<<<<
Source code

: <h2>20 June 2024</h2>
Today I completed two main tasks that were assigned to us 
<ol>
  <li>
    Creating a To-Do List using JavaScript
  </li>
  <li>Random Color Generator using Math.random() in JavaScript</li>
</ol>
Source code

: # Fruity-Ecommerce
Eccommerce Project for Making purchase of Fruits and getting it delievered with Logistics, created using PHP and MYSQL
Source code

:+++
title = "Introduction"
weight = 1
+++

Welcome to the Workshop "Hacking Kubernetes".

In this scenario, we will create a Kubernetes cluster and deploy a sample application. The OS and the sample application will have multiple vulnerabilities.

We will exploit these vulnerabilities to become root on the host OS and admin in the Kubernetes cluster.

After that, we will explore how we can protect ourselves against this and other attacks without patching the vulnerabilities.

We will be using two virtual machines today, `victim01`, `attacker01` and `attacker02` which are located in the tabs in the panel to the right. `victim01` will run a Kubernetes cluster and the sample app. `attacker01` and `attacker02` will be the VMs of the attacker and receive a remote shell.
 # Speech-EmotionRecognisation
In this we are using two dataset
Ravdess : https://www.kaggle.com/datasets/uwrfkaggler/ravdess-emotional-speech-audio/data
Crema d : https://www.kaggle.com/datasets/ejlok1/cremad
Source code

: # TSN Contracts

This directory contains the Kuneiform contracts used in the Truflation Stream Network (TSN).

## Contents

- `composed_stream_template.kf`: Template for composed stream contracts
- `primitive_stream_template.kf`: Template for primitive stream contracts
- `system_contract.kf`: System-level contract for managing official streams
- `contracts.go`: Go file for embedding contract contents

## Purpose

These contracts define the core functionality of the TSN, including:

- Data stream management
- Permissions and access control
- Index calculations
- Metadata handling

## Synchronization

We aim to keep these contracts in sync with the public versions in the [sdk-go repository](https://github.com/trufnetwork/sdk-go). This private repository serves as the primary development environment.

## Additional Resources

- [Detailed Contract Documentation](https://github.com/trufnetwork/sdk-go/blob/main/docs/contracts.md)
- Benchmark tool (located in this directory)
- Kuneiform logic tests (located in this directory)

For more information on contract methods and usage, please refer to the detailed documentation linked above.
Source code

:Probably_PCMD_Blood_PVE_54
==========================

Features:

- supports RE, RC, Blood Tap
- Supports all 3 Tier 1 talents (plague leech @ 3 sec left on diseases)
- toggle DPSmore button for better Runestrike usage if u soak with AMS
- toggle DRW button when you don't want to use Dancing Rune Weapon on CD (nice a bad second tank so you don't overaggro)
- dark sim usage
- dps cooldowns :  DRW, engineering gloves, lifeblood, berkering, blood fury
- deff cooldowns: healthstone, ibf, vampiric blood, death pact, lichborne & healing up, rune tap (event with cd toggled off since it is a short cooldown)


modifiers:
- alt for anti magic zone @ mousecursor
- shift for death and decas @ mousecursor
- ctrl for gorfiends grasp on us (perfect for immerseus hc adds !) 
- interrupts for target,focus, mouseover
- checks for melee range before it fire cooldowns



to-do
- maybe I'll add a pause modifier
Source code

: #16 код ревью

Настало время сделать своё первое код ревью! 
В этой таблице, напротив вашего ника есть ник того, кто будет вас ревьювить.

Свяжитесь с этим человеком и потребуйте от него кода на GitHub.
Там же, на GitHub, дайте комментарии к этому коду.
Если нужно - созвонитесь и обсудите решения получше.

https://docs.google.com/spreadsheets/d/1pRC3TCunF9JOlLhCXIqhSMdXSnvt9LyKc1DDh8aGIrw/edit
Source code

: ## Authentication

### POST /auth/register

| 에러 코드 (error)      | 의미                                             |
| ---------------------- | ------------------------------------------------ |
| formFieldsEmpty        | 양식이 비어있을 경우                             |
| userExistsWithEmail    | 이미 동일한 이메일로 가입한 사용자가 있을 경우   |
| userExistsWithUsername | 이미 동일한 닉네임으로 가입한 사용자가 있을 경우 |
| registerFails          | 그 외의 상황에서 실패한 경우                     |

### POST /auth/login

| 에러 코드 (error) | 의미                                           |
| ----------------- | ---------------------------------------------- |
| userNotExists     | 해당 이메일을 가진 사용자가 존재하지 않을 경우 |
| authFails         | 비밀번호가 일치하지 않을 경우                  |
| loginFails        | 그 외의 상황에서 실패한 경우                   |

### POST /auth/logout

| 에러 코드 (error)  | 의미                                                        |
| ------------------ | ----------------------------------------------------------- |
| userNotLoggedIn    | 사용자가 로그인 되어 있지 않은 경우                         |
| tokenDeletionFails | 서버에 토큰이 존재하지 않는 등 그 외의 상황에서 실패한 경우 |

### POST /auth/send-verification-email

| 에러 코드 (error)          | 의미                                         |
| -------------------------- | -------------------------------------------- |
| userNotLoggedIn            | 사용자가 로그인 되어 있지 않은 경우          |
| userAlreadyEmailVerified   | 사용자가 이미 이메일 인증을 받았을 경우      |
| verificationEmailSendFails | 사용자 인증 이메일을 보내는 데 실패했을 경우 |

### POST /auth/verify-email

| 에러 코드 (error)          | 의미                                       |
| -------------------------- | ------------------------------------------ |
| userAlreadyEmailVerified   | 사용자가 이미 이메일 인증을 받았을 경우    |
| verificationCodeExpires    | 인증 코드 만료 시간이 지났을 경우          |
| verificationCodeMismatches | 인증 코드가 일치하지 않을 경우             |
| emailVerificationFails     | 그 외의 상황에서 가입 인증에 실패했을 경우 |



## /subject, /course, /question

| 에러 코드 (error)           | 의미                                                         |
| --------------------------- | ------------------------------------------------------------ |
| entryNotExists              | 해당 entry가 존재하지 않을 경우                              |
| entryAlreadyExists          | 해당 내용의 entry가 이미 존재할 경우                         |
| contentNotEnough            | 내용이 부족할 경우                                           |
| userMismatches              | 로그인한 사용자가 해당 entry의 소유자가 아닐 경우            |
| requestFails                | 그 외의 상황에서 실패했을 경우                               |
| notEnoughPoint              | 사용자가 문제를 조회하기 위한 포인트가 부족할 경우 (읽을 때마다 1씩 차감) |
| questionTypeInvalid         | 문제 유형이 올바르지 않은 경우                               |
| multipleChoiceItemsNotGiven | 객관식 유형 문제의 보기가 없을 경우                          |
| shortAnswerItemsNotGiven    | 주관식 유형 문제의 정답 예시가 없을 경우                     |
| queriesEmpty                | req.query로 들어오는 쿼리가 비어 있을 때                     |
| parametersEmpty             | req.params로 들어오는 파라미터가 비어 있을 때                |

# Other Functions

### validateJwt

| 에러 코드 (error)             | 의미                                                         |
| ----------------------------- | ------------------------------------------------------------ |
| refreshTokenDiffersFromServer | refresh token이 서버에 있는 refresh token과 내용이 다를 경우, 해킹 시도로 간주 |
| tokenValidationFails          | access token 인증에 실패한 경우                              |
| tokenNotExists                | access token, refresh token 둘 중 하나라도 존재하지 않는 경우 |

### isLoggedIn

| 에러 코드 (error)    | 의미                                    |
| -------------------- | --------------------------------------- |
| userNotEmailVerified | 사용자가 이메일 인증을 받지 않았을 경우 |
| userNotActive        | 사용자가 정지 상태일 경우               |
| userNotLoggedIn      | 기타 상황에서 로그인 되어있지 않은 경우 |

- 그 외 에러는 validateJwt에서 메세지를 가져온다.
>>>>
▶ [Exercise goal]
The records above should be repeated exactly. Print them all.

▶ [Final answer]
Source code

: <h2>20 June 2024</h2>
Today I completed two main tasks that were assigned to us 
<ol>
  <li>
    Creating a To-Do List using JavaScript
  </li>
  <li>Random Color Generator using Math.random() in JavaScript</li>
</ol>
Source code

: # Fruity-Ecommerce
Eccommerce Project for Making purchase of Fruits and getting it delievered with Logistics, created using PHP and MYSQL
Source code

:+++
title = "Introduction"
weight = 1
+++

Welcome to the Workshop "Hacking Kubernetes".

In this scenario, we will create a Kubernetes cluster and deploy a sample application. The OS and the sample application will have multiple vulnerabilities.

We will exploit these vulnerabilities to become root on the host OS and admin in the Kubernetes cluster.

After that, we will explore how we can protect ourselves against this and other attacks without patching the vulnerabilities.

We will be using two virtual machines today, `victim01`, `attacker01` and `attacker02` which are located in the tabs in the panel to the right. `victim01` will run a Kubernetes cluster and the sample app. `attacker01` and `attacker02` will be the VMs of the attacker and receive a remote shell.
 # Speech-EmotionRecognisation
In this we are using two dataset
Ravdess : https://www.kaggle.com/datasets/uwrfkaggler/ravdess-emotional-speech-audio/data
Crema d : https://www.kaggle.com/datasets/ejlok1/cremad
Source code

: # TSN Contracts

This directory contains the Kuneiform contracts used in the Truflation Stream Network (TSN).

## Contents

- `composed_stream_template.kf`: Template for composed stream contracts
- `primitive_stream_template.kf`: Template for primitive stream contracts
- `system_contract.kf`: System-level contract for managing official streams
- `contracts.go`: Go file for embedding contract contents

## Purpose

These contracts define the core functionality of the TSN, including:

- Data stream management
- Permissions and access control
- Index calculations
- Metadata handling

## Synchronization

We aim to keep these contracts in sync with the public versions in the [sdk-go repository](https://github.com/trufnetwork/sdk-go). This private repository serves as the primary development environment.

## Additional Resources

- [Detailed Contract Documentation](https://github.com/trufnetwork/sdk-go/blob/main/docs/contracts.md)
- Benchmark tool (located in this directory)
- Kuneiform logic tests (located in this directory)

For more information on contract methods and usage, please refer to the detailed documentation linked above.
Source code

:Probably_PCMD_Blood_PVE_54
==========================

Features:

- supports RE, RC, Blood Tap
- Supports all 3 Tier 1 talents (plague leech @ 3 sec left on diseases)
- toggle DPSmore button for better Runestrike usage if u soak with AMS
- toggle DRW button when you don't want to use Dancing Rune Weapon on CD (nice a bad second tank so you don't overaggro)
- dark sim usage
- dps cooldowns :  DRW, engineering gloves, lifeblood, berkering, blood fury
- deff cooldowns: healthstone, ibf, vampiric blood, death pact, lichborne & healing up, rune tap (event with cd toggled off since it is a short cooldown)


modifiers:
- alt for anti magic zone @ mousecursor
- shift for death and decas @ mousecursor
- ctrl for gorfiends grasp on us (perfect for immerseus hc adds !) 
- interrupts for target,focus, mouseover
- checks for melee range before it fire cooldowns



to-do
- maybe I'll add a pause modifier
Source code

: #16 код ревью

Настало время сделать своё первое код ревью! 
В этой таблице, напротив вашего ника есть ник того, кто будет вас ревьювить.

Свяжитесь с этим человеком и потребуйте от него кода на GitHub.
Там же, на GitHub, дайте комментарии к этому коду.
Если нужно - созвонитесь и обсудите решения получше.

https://docs.google.com/spreadsheets/d/1pRC3TCunF9JOlLhCXIqhSMdXSnvt9LyKc1DDh8aGIrw/edit
Source code

: ## Authentication

### POST /auth/register

| 에러 코드 (error)      | 의미                                             |
| ---------------------- | ------------------------------------------------ |
| formFieldsEmpty        | 양식이 비어있을 경우                             |
| userExistsWithEmail    | 이미 동일한 이메일로 가입한 사용자가 있을 경우   |
| userExistsWithUsername | 이미 동일한 닉네임으로 가입한 사용자가 있을 경우 |
| registerFails          | 그 외의 상황에서 실패한 경우                     |

### POST /auth/login

| 에러 코드 (error) | 의미                                           |
| ----------------- | ---------------------------------------------- |
| userNotExists     | 해당 이메일을 가진 사용자가 존재하지 않을 경우 |
| authFails         | 비밀번호가 일치하지 않을 경우                  |
| loginFails        | 그 외의 상황에서 실패한 경우                   |

### POST /auth/logout

| 에러 코드 (error)  | 의미                                                        |
| ------------------ | ----------------------------------------------------------- |
| userNotLoggedIn    | 사용자가 로그인 되어 있지 않은 경우                         |
| tokenDeletionFails | 서버에 토큰이 존재하지 않는 등 그 외의 상황에서 실패한 경우 |

### POST /auth/send-verification-email

| 에러 코드 (error)          | 의미                                         |
| -------------------------- | -------------------------------------------- |
| userNotLoggedIn            | 사용자가 로그인 되어 있지 않은 경우          |
| userAlreadyEmailVerified   | 사용자가 이미 이메일 인증을 받았을 경우      |
| verificationEmailSendFails | 사용자 인증 이메일을 보내는 데 실패했을 경우 |

### POST /auth/verify-email

| 에러 코드 (error)          | 의미                                       |
| -------------------------- | ------------------------------------------ |
| userAlreadyEmailVerified   | 사용자가 이미 이메일 인증을 받았을 경우    |
| verificationCodeExpires    | 인증 코드 만료 시간이 지났을 경우          |
| verificationCodeMismatches | 인증 코드가 일치하지 않을 경우             |
| emailVerificationFails     | 그 외의 상황에서 가입 인증에 실패했을 경우 |



## /subject, /course, /question

| 에러 코드 (error)           | 의미                                                         |
| --------------------------- | ------------------------------------------------------------ |
| entryNotExists              | 해당 entry가 존재하지 않을 경우                              |
| entryAlreadyExists          | 해당 내용의 entry가 이미 존재할 경우                         |
| contentNotEnough            | 내용이 부족할 경우                                           |
| userMismatches              | 로그인한 사용자가 해당 entry의 소유자가 아닐 경우            |
| requestFails                | 그 외의 상황에서 실패했을 경우                               |
| notEnoughPoint              | 사용자가 문제를 조회하기 위한 포인트가 부족할 경우 (읽을 때마다 1씩 차감) |
| questionTypeInvalid         | 문제 유형이 올바르지 않은 경우                               |
| multipleChoiceItemsNotGiven | 객관식 유형 문제의 보기가 없을 경우                          |
| shortAnswerItemsNotGiven    | 주관식 유형 문제의 정답 예시가 없을 경우                     |
| queriesEmpty                | req.query로 들어오는 쿼리가 비어 있을 때                     |
| parametersEmpty             | req.params로 들어오는 파라미터가 비어 있을 때                |

# Other Functions

### validateJwt

| 에러 코드 (error)             | 의미                                                         |
| ----------------------------- | ------------------------------------------------------------ |
| refreshTokenDiffersFromServer | refresh token이 서버에 있는 refresh token과 내용이 다를 경우, 해킹 시도로 간주 |
| tokenValidationFails          | access token 인증에 실패한 경우                              |
| tokenNotExists                | access token, refresh token 둘 중 하나라도 존재하지 않는 경우 |

### isLoggedIn

| 에러 코드 (error)    | 의미                                    |
| -------------------- | --------------------------------------- |
| userNotEmailVerified | 사용자가 이메일 인증을 받지 않았을 경우 |
| userNotActive        | 사용자가 정지 상태일 경우               |
| userNotLoggedIn      | 기타 상황에서 로그인 되어있지 않은 경우 |

- 그 외 에러는 validateJwt에서 메세지를 가져온다.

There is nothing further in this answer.